[Opening SUPPLIED DATA section]

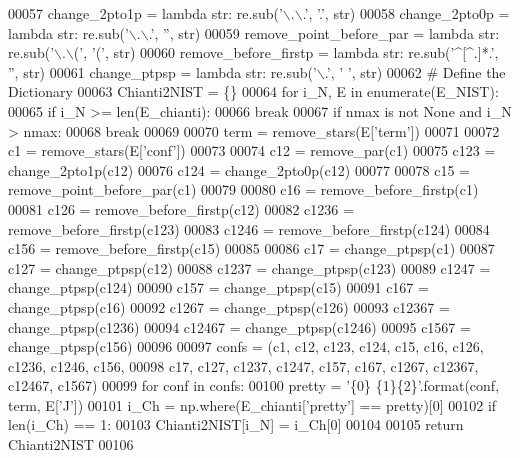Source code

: \begin{DoxyCode}
00057     change\_2pto1p = \textcolor{keyword}{lambda} str: re.sub(\textcolor{stringliteral}{'\(\backslash\).\(\backslash\).'}, \textcolor{stringliteral}{'.'}, str)
00058     change\_2pto0p = \textcolor{keyword}{lambda} str: re.sub(\textcolor{stringliteral}{'\(\backslash\).\(\backslash\).'}, \textcolor{stringliteral}{''}, str)
00059     remove\_point\_before\_par = \textcolor{keyword}{lambda} str: re.sub(\textcolor{stringliteral}{'\(\backslash\).\(\backslash\)('}, \textcolor{stringliteral}{'('}, str)
00060     remove\_before\_firstp = \textcolor{keyword}{lambda} str: re.sub(\textcolor{stringliteral}{'^[^.]*.'}, \textcolor{stringliteral}{''}, str)
00061     change\_ptpsp = \textcolor{keyword}{lambda} str: re.sub(\textcolor{stringliteral}{'\(\backslash\).'}, \textcolor{stringliteral}{' '}, str)
00062     \textcolor{comment}{# Define the Dictionary}
00063     Chianti2NIST = \{\}
00064     \textcolor{keywordflow}{for} i\_N, E \textcolor{keywordflow}{in} enumerate(E\_NIST):
00065         \textcolor{keywordflow}{if} i\_N >= len(E\_chianti):
00066             \textcolor{keywordflow}{break}
00067         \textcolor{keywordflow}{if} nmax \textcolor{keywordflow}{is} \textcolor{keywordflow}{not} \textcolor{keywordtype}{None} \textcolor{keywordflow}{and} i\_N > nmax:
00068             \textcolor{keywordflow}{break}
00069         
00070         term = remove\_stars(E[\textcolor{stringliteral}{'term'}])
00071 
00072         c1 = remove\_stars(E[\textcolor{stringliteral}{'conf'}])
00073         
00074         c12 = remove\_par(c1)
00075         c123 = change\_2pto1p(c12)
00076         c124 = change\_2pto0p(c12)
00077         
00078         c15 = remove\_point\_before\_par(c1) 
00079         
00080         c16 = remove\_before\_firstp(c1)
00081         c126 = remove\_before\_firstp(c12)
00082         c1236 = remove\_before\_firstp(c123)
00083         c1246 = remove\_before\_firstp(c124)
00084         c156 = remove\_before\_firstp(c15)
00085         
00086         c17 = change\_ptpsp(c1)
00087         c127 = change\_ptpsp(c12)
00088         c1237 = change\_ptpsp(c123)
00089         c1247 = change\_ptpsp(c124)
00090         c157 = change\_ptpsp(c15)
00091         c167 = change\_ptpsp(c16)
00092         c1267 = change\_ptpsp(c126)
00093         c12367 = change\_ptpsp(c1236)
00094         c12467 = change\_ptpsp(c1246)
00095         c1567 = change\_ptpsp(c156)
00096        
00097         confs = (c1, c12, c123, c124, c15, c16, c126, c1236, c1246, c156,
00098                  c17, c127, c1237, c1247, c157, c167, c1267, c12367, c12467, c1567)
00099         \textcolor{keywordflow}{for} conf \textcolor{keywordflow}{in} confs:   
00100             pretty = \textcolor{stringliteral}{'\{0\} \{1\}\{2\}'}.format(conf, term, E[\textcolor{stringliteral}{'J'}])
00101             i\_Ch = np.where(E\_chianti[\textcolor{stringliteral}{'pretty'}] == pretty)[0]
00102             \textcolor{keywordflow}{if} len(i\_Ch) == 1:
00103                 Chianti2NIST[i\_N] = i\_Ch[0]
00104                         
00105     \textcolor{keywordflow}{return} Chianti2NIST
00106         
\end{DoxyCode}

[Closing SUPPLIED DATA section]

PROBLEM DESCRIPTION: Return the lines above, starting at the one that contains "c1567 = change\_ptpsp(c156)" and running through the last, exactly as they appear, with no extra lines.

ANSWER TO THE PROBLEM:
00095         c1567 = change\_ptpsp(c156)
00096        
00097         confs = (c1, c12, c123, c124, c15, c16, c126, c1236, c1246, c156,
00098                  c17, c127, c1237, c1247, c157, c167, c1267, c12367, c12467, c1567)
00099         \textcolor{keywordflow}{for} conf \textcolor{keywordflow}{in} confs:   
00100             pretty = \textcolor{stringliteral}{'\{0\} \{1\}\{2\}'}.format(conf, term, E[\textcolor{stringliteral}{'J'}])
00101             i\_Ch = np.where(E\_chianti[\textcolor{stringliteral}{'pretty'}] == pretty)[0]
00102             \textcolor{keywordflow}{if} len(i\_Ch) == 1:
00103                 Chianti2NIST[i\_N] = i\_Ch[0]
00104                         
00105     \textcolor{keywordflow}{return} Chianti2NIST
00106         
\end{DoxyCode}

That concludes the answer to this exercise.